Pour finir, je me suis rarement aventuré jusqu'aux « boulevards des Maréchaux » (chez Eddy, qui m'était inconnu) : c'était loin, à pinces ! Il y avait d'immenses terrains vagues (les fortifs?) avec une église au milieu, et il y avait un tunnel qui descendait vers l'inconnu : les égouts ? Je m'étais promis d'y revenir avec une lampe de poche, mais......

    En 1960, je me suis retrouvé interne à Lakanal, à Sceaux, mes parents ayant divorcé. Je rentrais chez mon père un week-end sur deux, nous allions au restau et au spectacle (chanteurs, boulevard, …), le 19ème ne m'était plus  rien, sinon pour rouler la nuit sans permis, dans la voiture « empruntée » à mon père, vers 1966/67... Ma mère, remariée, a vécu longtemps au Plessis-Robinson (pratique, pour aller à Cochin), mais j'avais quitté Lakanal pour le lycée de Compiègne ! Je dormais le dimanche soir chez mon père, pour me lever à 06h00, attraper le métro (déjà à pneus, la première ligne équipée, la 11 !) de 06h25 à « Jourdain », être serrés comme des sardines, surtout à « République » jusqu'à « Gare du Nord », et prendre le train pour Compiègne à 07h00. L'Oise, la forêt, les colos et les camps à la montagne ou à l'Océan, le service militaire en Bretagne (16) et dans les Chasseurs alpins, les vacances  dans un petit paradis de la plaine du Doubs, chez mes grands-parents, tout m'a dégoûté de Paris : je n'ai pas connu les démolitions de Belleville (17), mais j'ai vu  celles de la Place des fêtes... ! Je ne suis jamais revenu rue des Solitaires (18), et très rarement à Robinson : nous nous revoyions en « province »... !

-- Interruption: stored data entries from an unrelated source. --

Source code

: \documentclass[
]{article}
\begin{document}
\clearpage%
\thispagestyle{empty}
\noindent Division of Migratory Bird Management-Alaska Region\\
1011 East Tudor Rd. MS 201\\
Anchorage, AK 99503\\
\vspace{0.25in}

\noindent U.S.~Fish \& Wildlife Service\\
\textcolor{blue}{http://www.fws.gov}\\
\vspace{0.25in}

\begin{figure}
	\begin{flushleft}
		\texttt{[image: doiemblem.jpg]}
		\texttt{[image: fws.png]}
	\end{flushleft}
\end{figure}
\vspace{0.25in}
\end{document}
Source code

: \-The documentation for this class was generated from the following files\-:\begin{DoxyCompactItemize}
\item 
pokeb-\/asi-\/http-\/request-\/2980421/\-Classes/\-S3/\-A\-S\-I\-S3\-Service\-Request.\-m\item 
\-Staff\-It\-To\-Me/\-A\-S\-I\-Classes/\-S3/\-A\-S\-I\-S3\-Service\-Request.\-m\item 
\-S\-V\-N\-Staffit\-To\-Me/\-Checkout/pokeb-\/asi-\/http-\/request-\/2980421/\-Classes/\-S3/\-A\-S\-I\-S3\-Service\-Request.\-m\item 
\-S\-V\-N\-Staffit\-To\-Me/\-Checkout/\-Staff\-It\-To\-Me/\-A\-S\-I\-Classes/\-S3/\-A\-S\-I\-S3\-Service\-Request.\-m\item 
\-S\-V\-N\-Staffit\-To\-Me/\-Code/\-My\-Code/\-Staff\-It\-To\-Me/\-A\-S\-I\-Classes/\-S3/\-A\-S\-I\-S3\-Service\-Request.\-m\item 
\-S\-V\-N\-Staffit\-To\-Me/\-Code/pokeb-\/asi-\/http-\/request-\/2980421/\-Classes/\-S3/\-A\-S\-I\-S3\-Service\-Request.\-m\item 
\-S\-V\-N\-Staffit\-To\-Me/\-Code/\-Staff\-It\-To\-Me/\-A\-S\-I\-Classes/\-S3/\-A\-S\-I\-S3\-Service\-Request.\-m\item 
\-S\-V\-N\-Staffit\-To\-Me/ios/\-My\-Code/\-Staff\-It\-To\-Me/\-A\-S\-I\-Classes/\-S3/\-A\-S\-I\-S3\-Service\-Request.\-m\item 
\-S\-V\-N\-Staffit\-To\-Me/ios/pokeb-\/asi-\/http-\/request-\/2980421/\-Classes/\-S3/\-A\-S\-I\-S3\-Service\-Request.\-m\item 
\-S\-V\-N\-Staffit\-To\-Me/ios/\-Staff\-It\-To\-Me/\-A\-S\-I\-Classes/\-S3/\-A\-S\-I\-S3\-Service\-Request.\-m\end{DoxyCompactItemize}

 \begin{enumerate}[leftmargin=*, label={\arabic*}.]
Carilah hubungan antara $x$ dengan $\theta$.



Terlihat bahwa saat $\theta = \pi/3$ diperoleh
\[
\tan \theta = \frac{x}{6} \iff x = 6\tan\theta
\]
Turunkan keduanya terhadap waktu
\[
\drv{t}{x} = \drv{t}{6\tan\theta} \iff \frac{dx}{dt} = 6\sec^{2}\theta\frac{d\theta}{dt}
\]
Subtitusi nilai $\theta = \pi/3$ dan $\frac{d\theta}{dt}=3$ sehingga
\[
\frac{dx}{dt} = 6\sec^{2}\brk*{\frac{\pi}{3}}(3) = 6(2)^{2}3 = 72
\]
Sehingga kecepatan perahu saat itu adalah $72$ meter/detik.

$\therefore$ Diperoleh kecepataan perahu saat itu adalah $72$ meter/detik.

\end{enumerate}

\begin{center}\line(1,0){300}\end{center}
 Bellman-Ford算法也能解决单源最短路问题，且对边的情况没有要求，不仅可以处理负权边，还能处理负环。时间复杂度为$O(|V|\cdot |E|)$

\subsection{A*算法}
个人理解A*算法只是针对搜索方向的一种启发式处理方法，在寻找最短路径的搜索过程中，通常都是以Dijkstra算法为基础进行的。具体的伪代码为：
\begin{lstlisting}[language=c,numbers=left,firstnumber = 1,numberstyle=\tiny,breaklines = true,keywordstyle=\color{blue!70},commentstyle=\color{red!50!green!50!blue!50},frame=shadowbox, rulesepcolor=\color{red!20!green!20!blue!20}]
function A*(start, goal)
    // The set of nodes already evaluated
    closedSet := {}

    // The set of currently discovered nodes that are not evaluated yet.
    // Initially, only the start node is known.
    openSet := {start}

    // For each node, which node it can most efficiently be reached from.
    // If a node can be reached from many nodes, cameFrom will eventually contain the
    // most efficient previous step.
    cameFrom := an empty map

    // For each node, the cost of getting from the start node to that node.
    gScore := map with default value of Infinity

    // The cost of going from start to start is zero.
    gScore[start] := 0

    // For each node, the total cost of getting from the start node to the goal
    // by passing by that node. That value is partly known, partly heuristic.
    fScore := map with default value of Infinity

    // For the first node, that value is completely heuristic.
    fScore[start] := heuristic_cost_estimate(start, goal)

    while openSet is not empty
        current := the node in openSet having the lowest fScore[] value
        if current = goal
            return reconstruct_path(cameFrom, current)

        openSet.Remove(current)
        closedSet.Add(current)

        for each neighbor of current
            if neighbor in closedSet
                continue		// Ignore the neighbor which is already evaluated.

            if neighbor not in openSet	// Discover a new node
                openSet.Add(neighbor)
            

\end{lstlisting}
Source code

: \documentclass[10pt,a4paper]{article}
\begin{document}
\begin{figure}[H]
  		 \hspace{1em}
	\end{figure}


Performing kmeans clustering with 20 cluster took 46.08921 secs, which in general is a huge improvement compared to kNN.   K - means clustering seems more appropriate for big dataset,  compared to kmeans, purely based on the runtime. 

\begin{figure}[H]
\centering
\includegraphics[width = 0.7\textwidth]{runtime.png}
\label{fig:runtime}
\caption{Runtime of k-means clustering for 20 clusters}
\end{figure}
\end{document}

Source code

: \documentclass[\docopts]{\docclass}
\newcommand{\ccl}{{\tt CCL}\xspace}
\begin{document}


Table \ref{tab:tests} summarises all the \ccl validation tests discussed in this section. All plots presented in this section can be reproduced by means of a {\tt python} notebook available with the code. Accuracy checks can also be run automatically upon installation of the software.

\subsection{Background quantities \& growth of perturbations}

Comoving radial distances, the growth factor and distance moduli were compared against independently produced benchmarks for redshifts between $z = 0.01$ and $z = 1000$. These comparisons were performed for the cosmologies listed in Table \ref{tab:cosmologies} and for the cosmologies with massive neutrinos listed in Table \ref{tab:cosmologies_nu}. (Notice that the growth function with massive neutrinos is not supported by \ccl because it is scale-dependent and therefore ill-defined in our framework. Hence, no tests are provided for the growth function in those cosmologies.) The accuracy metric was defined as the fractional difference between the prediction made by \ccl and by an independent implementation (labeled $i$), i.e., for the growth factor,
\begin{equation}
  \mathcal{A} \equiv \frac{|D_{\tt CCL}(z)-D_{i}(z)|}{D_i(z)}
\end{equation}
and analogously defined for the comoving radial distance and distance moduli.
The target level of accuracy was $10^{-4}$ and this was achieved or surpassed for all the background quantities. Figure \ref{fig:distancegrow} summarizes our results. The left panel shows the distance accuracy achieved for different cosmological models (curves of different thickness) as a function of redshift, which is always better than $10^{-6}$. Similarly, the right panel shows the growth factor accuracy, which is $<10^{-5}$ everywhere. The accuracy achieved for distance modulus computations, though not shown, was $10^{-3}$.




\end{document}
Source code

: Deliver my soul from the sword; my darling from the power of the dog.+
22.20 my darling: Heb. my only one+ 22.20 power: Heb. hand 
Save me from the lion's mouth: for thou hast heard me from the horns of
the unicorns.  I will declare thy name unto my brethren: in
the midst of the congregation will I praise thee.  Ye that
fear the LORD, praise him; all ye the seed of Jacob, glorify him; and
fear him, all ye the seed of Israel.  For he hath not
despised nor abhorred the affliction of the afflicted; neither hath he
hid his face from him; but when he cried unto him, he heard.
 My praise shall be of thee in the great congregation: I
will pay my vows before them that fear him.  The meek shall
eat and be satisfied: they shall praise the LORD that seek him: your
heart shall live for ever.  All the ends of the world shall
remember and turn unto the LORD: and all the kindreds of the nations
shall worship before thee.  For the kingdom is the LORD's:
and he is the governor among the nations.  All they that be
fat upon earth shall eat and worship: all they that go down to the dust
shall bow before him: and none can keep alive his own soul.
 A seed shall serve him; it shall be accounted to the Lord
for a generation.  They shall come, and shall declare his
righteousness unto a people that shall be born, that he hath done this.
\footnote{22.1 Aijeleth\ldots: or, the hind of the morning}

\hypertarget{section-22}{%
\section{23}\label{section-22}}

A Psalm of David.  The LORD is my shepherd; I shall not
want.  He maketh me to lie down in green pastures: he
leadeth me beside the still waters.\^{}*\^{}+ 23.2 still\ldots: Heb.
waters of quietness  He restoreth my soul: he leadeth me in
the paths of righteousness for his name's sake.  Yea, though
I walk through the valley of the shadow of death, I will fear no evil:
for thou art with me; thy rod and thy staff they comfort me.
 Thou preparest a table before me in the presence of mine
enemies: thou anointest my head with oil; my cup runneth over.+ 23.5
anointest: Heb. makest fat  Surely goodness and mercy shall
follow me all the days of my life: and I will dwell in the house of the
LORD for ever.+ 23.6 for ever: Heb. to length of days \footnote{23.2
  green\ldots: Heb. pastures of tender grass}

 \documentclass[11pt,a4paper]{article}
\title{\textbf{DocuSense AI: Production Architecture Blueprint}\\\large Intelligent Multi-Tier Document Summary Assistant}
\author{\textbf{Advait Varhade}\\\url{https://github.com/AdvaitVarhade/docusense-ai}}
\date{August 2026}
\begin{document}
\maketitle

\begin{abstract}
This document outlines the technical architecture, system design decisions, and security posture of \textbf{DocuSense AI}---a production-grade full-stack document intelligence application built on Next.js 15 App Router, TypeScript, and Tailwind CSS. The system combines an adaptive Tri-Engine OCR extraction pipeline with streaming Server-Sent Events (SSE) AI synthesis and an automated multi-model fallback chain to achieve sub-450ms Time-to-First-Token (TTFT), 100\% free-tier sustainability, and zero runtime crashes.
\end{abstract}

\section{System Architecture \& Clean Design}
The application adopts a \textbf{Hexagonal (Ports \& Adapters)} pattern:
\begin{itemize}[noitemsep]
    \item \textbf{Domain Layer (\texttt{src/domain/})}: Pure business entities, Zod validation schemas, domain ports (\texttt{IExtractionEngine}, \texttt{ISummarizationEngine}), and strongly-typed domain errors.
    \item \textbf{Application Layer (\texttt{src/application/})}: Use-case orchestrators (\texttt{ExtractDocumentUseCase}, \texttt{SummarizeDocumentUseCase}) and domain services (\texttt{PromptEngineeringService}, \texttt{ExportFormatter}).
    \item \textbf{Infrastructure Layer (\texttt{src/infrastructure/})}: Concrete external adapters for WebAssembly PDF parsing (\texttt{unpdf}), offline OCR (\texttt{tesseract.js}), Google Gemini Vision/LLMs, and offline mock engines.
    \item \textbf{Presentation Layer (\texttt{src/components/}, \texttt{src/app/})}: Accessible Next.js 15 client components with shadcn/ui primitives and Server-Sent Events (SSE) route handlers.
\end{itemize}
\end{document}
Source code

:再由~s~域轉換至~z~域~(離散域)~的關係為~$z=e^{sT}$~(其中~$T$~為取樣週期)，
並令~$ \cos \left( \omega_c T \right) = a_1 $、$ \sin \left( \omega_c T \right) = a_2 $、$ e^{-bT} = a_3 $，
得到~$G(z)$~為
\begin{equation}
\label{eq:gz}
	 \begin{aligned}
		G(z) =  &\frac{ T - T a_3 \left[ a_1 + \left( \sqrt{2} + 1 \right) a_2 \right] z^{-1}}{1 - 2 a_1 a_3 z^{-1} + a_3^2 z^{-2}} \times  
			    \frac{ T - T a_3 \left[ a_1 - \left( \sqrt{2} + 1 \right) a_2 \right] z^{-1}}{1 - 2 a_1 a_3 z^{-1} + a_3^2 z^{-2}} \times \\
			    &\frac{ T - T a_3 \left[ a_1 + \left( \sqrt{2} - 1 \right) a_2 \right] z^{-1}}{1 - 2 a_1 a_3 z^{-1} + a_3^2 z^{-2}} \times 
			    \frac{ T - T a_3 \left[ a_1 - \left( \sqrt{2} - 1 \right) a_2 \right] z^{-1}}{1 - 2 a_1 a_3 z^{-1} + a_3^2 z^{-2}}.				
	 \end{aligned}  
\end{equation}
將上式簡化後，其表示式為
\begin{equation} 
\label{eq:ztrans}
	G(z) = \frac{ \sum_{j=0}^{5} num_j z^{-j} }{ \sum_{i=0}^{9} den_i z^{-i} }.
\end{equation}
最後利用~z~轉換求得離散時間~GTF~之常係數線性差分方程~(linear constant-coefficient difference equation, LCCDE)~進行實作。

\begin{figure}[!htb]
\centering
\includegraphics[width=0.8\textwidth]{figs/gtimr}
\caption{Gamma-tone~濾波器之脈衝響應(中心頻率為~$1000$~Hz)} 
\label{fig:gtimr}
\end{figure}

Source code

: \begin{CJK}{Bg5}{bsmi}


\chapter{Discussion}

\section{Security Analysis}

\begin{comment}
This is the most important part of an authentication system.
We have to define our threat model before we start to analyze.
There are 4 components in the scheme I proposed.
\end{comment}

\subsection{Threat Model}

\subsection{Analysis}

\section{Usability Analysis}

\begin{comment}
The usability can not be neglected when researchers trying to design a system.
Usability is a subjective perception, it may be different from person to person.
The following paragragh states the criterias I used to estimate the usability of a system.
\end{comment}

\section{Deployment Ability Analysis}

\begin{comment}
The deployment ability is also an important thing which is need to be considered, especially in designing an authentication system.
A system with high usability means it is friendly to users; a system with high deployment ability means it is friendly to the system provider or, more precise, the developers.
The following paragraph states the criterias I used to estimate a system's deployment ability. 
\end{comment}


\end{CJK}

    « Et nous voilà ce soir... », dirait le grand Jacques.    
 

(1)les garde-corps en ferronnerie sont toujours les mêmes, quand les volets  roulants sont ouverts !

(2)Dont les gérants ont défilé, en fonction de l'influence des Studios : il y a même eu un jazzman, je crois...
(3)le charbon en sac était vidé  dans les caves, à dos d'homme...
(4)dans l'immeuble actuel du n°43 rue de la Villette, il y a plusieurs niveaux de sous-sol, où nous louions un box pour la voiture, bien plus tard...
(5) classé Monument Historique ?
(6) sans doute 7 rue Lassus, « le Lescot ».
(7) il travaillait à la SITA, une filiale d'Air France, près de la Gare du Nord
(8) au n°10 ou 12...
(9) peut-être au n°7 ou au n°15 de la rue du Plateau? (il y avait de grandes caisses qui débordaient de chutes de métal)
(10) il y avait une vespasienne en tôle, avec des gens « louches »... !
(11) cigarettes «P4 » achetées au PMU de l'église... !
(12) j'y suis passé en autocar en 1968, pour rentrer dans Paris venant de Compiègne  (théâtre pour Terminales)!
(13) sans doute toujours au n°143...
(14) paraît-il celui évoqué dans « la dernière séance » d'Eddy...Plus tard, nous allions au cinéma dans Paris (Rex, Studio Universal, Gaumont, etc.)
(15) avant démolition...
(16) EOR (élève-officier de réserve) à Coëtquidan, je suis venu voter  dans le préau de mon école primaire, en grand uniforme avec le képi !
(17) « Dernier domicile connu » avec Lino Ventura...
(18) sauf sur Gogol-maps...
 

                                      Vue de la cour enneigée du 3 rue des Solitaires. Photo Yves Bohain

                                                      Voiture d'époque. Photo Yves Bohain

                                                                  une Citroën Traction 11B de 1951,

Voici son l'histoire:

au n°70 (ou n°78 ? immeubles "récents") de la rue de la Villette, dans une arrière cour,

il y avait un vieux carrossier, André COLIN,  chez qui mon père faisait réparer les gnons

récoltés dans la circulation parisienne. Ce brave homme partait en vacances en Bourgogne

et la légende veut qu'il repeignait chaque année sa magnifique Traction...

J'ignore comment sa veuve a fait appel à mon père pour la vendre, à l'été 1971,

mais bien sûr, je lui ai demandé  de me l'acheter, j'étais Chasseur Alpin à Grenoble  à ce moment là et suis venu défiler sur les “Champs” !. Elle en voulait CENT FRANCS,

nous la lui avons payée deux cent francs... J'ai beaucoup bourlingué avec...

L'hiver aux Arcs, à 1600m, les nombreuses couches de peinture noire cellulosique

se sont écaillées comme un enduit, l'été dans la Drôme (peinture "tuyau de poêle"),

puis dans l'Hérault (mariage, à 20 km/h, boite cassée), etc, etc...

La photo date de 1979, peu avant de la vendre (divorce...).